The award-winning volunteers were dismissed last June following what has been seen as a personality clash with management.
They said yesterday they accepted the apology and now wanted to move forward in a spirit of reconciliation and dignity.
Jonette Hodge, Barbara Bayliss, Margaret Barrow, Alison Stretch and Michelle Rowe had had their services terminated.
A sixth volunteer, Julie Mulholland, resigned in support.
Their dismissals caused an outcry among Wanaka cancer patients and their families, who continued their own support group meetings without the society's input.
The group yesterday thanked the public in Wanaka, Upper Clutha and Otago and Southland for their support, along with John Wilson and Ted Lloyd, two key negotiators with the society over the past 10 months.

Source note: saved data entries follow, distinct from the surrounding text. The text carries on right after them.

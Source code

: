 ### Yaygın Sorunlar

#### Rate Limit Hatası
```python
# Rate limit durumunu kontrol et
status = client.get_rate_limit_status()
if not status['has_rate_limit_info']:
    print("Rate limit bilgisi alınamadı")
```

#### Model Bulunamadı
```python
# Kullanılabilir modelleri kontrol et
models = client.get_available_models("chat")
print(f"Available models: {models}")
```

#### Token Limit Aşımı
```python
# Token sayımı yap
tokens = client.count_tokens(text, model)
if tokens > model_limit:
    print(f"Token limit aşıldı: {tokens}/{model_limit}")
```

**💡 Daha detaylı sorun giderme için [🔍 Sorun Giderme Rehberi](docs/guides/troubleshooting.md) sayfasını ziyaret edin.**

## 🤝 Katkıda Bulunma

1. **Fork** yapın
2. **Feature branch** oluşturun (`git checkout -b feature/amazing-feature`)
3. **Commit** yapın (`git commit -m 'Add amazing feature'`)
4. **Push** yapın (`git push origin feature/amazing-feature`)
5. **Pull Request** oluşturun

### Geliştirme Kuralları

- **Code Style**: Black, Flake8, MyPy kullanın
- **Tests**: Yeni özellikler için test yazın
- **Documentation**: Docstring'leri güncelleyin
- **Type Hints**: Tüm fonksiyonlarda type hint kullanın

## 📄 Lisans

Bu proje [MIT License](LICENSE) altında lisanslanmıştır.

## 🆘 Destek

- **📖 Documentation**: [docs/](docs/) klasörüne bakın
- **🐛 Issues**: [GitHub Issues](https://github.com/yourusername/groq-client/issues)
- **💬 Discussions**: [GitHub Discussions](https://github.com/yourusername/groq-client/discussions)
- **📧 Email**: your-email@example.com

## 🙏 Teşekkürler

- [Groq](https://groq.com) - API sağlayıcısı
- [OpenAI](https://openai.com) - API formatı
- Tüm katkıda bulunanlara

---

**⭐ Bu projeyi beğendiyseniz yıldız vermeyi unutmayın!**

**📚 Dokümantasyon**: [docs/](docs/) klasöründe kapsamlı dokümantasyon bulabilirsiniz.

The apology follows the resignation, announced last Friday, of Dunedin-based chief executive officer Wendy Houliston.
Another Dunedin-based manager caught up in the clash resigned in early March.
Otago-Southland branch chairman John Walsh told the Otago Daily Times on Friday Ms Houliston's resignation resulted from "philosophical differences with the board on some key issues" and the earlier resignation of the other manager was "unrelated" to Ms Houliston's departure.
Mr Walsh has declined to comment on the connection between Ms Houliston's departure and the Wanaka volunteers' dismissal in June last year.
He said in the apology he did not take sides with any party but had rescinded the dismissal letters sent to the volunteers last year.
"I regret we cannot erase what has occurred. We can correct it, and we will learn from it for the future," he said.
Mrs Mulholland has rescinded her resignation.
The volunteers said they wanted "to go forward with grace and dignity and look to the future", which included working for the society again under a new volunteering agreement.
They also said they supported the society's paid support officers.
The rift emerged after the women asked questions last May about how the society was using the $210,000 raised at the 2009 Central Otago Relay For Life in Cromwell.
Ms Houliston said last year the society had decided to change its structure and the proceeds of the fundraiser would be applied to new, paid support positions, including the new employees' cars and resources.
She did not think the debate about money was a pivotal matter in the dismissals.
The volunteers said the experience had been a "great big wake-up call" to any volunteers that they could be legally excluded from mediation processes prescribed for employment relations.
The services they offered included meals, transport and emotional support.
Some of the volunteers have survived cancer; others have families and friends affected by the disease.
Mrs Bayliss recently discovered her breast cancer had returned for the third time.